------ Records for the exercise

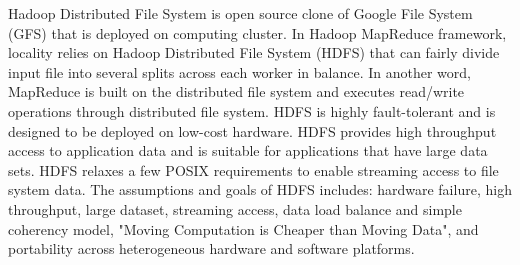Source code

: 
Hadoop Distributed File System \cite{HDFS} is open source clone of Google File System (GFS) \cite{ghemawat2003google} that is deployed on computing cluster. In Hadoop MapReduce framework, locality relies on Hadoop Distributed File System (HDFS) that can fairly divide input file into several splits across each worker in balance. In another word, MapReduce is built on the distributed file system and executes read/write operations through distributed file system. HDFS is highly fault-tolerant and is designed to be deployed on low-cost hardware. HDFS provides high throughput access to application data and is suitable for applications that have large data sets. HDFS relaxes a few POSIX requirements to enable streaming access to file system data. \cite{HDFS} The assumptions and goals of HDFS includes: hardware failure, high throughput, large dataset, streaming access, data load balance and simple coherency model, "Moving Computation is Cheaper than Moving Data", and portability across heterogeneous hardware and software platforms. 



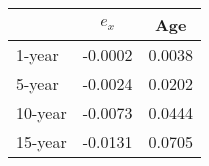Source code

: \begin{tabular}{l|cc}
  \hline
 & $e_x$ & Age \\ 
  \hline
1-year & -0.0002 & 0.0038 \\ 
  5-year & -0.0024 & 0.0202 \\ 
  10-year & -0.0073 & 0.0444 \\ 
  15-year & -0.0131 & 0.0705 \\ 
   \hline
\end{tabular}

------------
------ Records for the exercise

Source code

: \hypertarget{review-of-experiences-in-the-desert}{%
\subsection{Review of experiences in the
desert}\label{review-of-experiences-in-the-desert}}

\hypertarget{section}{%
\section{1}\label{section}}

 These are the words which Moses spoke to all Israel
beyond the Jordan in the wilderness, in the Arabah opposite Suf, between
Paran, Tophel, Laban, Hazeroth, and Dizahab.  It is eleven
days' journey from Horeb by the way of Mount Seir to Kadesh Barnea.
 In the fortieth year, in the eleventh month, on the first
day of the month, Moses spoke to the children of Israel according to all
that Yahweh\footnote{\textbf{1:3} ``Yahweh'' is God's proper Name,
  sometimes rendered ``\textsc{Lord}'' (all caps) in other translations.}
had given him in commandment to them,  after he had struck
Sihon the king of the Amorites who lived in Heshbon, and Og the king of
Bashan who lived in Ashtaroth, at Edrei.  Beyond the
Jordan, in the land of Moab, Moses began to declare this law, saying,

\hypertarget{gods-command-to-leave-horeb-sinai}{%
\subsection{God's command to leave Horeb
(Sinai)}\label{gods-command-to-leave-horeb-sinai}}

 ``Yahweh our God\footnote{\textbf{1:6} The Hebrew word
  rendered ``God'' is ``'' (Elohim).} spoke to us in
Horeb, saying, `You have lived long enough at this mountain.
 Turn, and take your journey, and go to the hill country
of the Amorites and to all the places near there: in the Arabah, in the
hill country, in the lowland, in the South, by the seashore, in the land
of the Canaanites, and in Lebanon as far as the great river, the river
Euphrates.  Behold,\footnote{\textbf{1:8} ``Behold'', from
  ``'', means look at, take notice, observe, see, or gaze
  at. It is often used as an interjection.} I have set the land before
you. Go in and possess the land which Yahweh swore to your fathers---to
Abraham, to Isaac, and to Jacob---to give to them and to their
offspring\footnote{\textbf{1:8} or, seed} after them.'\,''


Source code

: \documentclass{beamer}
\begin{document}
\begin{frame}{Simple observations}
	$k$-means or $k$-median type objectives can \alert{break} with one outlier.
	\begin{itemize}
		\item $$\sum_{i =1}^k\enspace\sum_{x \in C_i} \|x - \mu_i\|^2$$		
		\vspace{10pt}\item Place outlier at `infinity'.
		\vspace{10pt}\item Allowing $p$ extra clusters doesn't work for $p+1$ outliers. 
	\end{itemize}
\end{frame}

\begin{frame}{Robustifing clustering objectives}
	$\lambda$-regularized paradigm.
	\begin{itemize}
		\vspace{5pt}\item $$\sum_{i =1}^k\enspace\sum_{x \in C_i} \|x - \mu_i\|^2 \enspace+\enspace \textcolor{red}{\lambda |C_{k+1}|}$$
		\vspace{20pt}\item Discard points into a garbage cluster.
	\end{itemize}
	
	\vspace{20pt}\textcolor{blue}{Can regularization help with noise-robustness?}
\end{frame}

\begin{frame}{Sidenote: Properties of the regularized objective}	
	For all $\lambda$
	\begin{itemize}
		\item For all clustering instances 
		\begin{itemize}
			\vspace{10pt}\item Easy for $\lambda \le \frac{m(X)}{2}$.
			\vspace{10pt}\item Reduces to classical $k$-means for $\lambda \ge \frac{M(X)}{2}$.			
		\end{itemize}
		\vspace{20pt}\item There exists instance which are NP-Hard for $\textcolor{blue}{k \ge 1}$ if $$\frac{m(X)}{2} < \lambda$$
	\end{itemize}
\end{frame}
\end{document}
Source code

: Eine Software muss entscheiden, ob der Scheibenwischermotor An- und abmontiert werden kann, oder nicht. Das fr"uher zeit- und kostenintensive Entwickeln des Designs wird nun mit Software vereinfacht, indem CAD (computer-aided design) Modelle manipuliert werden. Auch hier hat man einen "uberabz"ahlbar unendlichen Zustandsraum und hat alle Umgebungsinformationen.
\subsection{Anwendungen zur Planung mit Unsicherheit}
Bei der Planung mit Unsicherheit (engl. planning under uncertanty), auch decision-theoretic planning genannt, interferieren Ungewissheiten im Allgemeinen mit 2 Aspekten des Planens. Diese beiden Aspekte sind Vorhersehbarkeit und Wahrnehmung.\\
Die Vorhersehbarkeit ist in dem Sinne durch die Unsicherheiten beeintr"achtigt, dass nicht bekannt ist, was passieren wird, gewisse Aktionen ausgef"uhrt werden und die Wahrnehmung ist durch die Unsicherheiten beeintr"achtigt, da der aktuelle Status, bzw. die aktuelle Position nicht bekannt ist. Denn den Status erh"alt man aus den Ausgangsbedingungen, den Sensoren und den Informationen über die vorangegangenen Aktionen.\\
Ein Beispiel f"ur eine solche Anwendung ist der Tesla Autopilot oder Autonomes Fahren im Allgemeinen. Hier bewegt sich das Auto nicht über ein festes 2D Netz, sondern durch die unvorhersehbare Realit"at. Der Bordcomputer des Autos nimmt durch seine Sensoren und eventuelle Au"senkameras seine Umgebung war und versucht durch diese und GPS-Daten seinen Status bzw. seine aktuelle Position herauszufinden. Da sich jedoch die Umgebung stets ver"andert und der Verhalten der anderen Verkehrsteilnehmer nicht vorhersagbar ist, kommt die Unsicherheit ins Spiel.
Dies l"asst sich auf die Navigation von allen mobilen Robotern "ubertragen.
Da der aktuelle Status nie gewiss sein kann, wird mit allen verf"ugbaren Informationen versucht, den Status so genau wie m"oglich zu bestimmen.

------------

Give back precisely the lines above that start at the line containing "In the fortieth" and end at the line containing "spoke to us in", inclusive. No other lines belong in the output.

 In the fortieth year, in the eleventh month, on the first
day of the month, Moses spoke to the children of Israel according to all
that Yahweh\footnote{\textbf{1:3} ``Yahweh'' is God's proper Name,
  sometimes rendered ``\textsc{Lord}'' (all caps) in other translations.}
had given him in commandment to them,  after he had struck
Sihon the king of the Amorites who lived in Heshbon, and Og the king of
Bashan who lived in Ashtaroth, at Edrei.  Beyond the
Jordan, in the land of Moab, Moses began to declare this law, saying,

\hypertarget{gods-command-to-leave-horeb-sinai}{%
\subsection{God's command to leave Horeb
(Sinai)}\label{gods-command-to-leave-horeb-sinai}}

 ``Yahweh our God\footnote{\textbf{1:6} The Hebrew word
  rendered ``God'' is ``'' (Elohim).} spoke to us in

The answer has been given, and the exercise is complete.